La liberté d’expression au sein des universités : à qui s’adresse-t-elle ?

Face aux crises politiques qui se succèdent, les étudiants prennent la parole sur les conflits qui bouleversent le monde depuis plusieurs années. Conscients que ces derniers occupent une place centrale dans la réputation d’une université, il est pertinent de s’interroger sur la manière dont ces établissements se positionnent en période de crise et comment elles adaptent leur communication.

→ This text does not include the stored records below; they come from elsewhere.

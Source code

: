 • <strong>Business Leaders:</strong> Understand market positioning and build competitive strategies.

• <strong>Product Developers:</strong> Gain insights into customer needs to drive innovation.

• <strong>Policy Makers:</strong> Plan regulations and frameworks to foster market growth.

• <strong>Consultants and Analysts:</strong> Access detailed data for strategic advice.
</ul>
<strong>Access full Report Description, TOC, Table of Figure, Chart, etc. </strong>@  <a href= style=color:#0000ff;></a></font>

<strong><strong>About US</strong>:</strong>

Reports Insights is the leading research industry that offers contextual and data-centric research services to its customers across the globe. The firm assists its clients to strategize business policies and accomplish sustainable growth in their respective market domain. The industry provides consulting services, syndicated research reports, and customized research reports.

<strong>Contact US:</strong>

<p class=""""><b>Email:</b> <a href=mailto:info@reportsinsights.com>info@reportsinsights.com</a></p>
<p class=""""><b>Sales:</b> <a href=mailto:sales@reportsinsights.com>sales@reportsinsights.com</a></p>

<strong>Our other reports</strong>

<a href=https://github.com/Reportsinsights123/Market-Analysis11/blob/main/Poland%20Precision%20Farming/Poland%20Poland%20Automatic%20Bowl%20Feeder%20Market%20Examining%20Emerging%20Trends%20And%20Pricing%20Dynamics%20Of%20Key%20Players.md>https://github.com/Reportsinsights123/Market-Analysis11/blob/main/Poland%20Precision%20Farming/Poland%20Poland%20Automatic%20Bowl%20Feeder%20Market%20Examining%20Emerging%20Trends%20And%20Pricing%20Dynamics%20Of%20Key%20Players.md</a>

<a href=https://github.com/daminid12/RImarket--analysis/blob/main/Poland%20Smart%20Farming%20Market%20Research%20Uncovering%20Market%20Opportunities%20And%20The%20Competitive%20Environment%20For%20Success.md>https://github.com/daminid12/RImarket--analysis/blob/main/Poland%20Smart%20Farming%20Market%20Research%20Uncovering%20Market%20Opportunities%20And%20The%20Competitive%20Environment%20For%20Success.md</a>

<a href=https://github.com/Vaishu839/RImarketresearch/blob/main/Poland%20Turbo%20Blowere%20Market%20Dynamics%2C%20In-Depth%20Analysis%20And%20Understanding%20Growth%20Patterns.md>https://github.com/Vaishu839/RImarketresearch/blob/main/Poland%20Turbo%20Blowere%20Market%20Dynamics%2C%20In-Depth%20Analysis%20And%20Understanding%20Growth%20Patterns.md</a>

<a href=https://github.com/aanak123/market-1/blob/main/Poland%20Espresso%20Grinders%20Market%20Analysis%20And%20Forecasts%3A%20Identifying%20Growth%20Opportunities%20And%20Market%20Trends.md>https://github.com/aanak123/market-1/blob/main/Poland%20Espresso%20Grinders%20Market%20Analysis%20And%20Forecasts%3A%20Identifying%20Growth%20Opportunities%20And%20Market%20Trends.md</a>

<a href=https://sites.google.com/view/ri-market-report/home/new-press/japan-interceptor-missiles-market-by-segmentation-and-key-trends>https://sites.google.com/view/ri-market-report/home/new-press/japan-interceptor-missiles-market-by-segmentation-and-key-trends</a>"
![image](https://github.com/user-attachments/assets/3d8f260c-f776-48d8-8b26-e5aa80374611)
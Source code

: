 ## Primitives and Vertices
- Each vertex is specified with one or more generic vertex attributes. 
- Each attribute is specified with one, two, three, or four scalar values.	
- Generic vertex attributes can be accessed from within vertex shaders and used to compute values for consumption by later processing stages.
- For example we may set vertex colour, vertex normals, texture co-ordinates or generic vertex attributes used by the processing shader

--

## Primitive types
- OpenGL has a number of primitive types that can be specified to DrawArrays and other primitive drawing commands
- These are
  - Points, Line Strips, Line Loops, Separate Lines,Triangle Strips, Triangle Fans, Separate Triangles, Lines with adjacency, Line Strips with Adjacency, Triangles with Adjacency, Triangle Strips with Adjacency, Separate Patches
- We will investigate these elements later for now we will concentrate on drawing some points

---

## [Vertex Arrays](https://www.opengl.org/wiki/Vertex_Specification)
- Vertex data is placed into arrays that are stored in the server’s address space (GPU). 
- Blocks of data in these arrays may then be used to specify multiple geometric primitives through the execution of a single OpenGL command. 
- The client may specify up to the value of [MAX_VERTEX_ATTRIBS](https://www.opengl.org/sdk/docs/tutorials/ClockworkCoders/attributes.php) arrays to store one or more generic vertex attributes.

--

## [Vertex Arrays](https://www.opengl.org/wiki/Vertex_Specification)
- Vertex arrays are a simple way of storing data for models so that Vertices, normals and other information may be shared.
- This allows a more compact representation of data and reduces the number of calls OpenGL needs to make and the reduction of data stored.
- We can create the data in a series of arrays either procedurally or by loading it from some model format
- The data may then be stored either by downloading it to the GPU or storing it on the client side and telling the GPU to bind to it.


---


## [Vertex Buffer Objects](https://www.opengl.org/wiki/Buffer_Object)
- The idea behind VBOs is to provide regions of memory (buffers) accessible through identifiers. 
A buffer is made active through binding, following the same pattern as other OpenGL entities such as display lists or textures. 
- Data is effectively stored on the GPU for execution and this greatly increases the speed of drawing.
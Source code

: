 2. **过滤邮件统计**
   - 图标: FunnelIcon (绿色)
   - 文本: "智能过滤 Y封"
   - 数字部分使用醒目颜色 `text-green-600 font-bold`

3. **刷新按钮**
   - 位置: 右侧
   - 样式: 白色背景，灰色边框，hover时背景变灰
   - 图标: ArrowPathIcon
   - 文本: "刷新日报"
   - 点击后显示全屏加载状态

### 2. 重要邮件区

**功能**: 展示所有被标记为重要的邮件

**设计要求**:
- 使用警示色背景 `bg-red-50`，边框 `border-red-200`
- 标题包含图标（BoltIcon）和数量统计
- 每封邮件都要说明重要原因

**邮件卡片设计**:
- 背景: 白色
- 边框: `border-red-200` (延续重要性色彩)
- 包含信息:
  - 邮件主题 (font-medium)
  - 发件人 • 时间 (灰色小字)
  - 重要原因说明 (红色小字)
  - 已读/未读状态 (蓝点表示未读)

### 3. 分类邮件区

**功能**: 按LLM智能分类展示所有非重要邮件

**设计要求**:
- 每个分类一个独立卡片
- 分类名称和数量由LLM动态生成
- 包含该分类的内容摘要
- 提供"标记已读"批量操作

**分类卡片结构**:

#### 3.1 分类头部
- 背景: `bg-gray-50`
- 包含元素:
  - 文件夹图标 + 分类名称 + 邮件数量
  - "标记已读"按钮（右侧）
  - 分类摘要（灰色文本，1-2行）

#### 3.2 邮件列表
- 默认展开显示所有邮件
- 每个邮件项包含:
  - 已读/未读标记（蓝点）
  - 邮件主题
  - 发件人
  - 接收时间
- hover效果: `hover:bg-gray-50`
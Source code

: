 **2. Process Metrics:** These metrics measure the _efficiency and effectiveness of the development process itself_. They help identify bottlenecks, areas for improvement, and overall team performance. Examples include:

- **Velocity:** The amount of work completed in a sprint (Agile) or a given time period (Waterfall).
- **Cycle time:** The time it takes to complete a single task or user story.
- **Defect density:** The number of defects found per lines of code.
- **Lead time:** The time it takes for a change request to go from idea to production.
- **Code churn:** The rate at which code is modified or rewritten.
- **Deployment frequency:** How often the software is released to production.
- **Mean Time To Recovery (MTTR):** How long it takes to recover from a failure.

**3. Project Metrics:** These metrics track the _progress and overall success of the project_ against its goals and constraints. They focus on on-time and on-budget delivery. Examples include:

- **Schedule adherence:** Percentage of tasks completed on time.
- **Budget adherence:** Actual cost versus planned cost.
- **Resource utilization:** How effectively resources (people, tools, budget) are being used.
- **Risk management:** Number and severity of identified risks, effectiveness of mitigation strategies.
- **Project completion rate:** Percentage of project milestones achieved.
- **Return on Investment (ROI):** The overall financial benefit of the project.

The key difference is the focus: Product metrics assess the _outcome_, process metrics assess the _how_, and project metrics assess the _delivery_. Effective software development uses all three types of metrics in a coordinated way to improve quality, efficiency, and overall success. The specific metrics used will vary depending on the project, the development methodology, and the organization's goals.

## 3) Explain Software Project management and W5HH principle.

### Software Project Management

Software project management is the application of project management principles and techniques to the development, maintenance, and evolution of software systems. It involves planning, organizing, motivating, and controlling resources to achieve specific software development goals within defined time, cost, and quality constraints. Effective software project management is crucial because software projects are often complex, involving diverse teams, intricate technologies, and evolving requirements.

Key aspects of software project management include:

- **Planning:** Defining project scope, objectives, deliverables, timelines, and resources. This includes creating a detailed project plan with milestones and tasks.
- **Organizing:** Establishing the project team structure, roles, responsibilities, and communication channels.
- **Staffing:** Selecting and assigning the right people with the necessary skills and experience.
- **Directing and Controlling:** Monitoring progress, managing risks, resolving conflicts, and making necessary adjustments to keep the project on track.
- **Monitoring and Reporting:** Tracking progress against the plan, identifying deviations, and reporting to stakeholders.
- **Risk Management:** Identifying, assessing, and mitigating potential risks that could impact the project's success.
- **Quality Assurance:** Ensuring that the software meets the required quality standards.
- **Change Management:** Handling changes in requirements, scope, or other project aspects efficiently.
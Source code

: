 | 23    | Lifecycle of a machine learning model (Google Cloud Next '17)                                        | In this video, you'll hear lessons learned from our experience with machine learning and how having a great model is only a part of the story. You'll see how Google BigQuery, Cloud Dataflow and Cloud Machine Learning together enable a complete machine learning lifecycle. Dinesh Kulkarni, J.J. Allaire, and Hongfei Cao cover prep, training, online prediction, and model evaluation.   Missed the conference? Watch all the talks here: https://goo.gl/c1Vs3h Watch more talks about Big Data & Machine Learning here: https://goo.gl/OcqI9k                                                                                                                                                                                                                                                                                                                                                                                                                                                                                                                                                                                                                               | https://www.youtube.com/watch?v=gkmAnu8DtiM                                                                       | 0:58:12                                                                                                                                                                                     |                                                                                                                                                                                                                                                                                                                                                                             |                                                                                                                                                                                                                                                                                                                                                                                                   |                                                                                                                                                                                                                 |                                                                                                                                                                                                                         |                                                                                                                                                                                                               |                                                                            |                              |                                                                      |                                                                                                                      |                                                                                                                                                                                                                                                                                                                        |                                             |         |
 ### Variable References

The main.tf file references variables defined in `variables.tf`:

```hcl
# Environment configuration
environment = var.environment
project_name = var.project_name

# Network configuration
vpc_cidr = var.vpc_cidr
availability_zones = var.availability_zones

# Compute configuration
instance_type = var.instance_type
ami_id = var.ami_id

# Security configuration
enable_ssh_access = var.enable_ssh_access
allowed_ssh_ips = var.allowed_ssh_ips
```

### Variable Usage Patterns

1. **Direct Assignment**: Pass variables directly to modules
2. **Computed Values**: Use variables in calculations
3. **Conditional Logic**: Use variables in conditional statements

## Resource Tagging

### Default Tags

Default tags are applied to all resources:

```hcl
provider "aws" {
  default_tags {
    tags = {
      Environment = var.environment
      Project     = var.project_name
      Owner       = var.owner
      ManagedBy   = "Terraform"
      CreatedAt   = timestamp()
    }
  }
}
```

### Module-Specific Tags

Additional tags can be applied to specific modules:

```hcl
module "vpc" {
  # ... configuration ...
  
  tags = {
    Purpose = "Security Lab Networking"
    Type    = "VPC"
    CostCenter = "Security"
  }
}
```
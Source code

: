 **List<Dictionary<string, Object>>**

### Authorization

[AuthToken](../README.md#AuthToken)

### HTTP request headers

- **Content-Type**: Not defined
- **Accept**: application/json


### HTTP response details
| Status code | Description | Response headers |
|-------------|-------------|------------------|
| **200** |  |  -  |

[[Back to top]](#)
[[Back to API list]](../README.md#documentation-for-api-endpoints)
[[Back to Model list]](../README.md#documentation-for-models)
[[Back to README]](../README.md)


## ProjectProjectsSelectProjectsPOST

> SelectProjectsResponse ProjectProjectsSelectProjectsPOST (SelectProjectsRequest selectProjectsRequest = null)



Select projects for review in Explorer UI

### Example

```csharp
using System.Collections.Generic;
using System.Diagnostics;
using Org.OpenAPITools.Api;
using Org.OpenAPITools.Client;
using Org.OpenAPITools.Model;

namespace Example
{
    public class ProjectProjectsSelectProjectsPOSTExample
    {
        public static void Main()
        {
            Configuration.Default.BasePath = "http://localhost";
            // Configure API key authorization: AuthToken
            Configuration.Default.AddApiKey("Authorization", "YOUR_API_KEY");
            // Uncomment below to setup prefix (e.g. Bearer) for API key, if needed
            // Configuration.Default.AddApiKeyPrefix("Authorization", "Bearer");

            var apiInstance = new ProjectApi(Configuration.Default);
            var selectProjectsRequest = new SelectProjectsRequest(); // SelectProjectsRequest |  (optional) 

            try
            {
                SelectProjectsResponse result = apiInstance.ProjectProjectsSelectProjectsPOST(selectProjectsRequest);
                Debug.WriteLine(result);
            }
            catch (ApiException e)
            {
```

Si l’on s’en tient à un raisonnement purement juridique, une université publique est un service public, et doit donc rester une institution neutre, placée sous le devoir de « réserve institutionnelle », ce qui limite son expression. Cependant, au sein même de l’établissement, les étudiants sont libres de s’exprimer1 sur des sujets de société et peuvent, sous autorisation de l’administration, organiser des conférences thématiques, à condition que celles-ci ne présentent aucun risque de troubles à l’ordre public.  Mais en réalité, ce « principe de neutralité » est bien plus ambigu. 

Crédit : unsplash


Prenons le cas des enseignants-chercheurs. Considérés comme des fonctionnaires d’État, ils devraient en principe être soumis aux devoirs de neutralité. Pourtant, lorsqu’ils exercent leurs missions d’enseignement et de recherche, ils bénéficient d’une totale liberté d’expression, sous réserve des principes de tolérance et d’objectivité. Ils sont donc indépendants, ce qui leur permet de se présenter à des élections tout en exerçant leurs missions académiques. Mais le bénéfice de ces droits s’étend également aux présidents d’universités. Ces derniers sont autorisés à exprimer des prises de position publiques, notamment politiques. Toutefois, cette liberté d’expression doit demeurer personnelle, et ne doit pas engager l’image de l’institution. Mais que se passe-t-il lorsque un président d’université choisit de prendre position publiquement sur un sujet politique ? De par son rôle institutionnel, il sera inévitablement perçu comme représentant de son établissement. Il est donc essentiel qu’il précise que sa prise de position est strictement personnelle et ne concerne que lui-même. Cependant, cette distinction demeure délicate, car les universités restent des lieux de débats et d’échanges. Les différentes parties prenantes internes et externes, qu’il s’agisse des étudiants, des enseignants-chercheurs, de la présidence, des médias ou des politiques, influencent considérablement l’image d’une université.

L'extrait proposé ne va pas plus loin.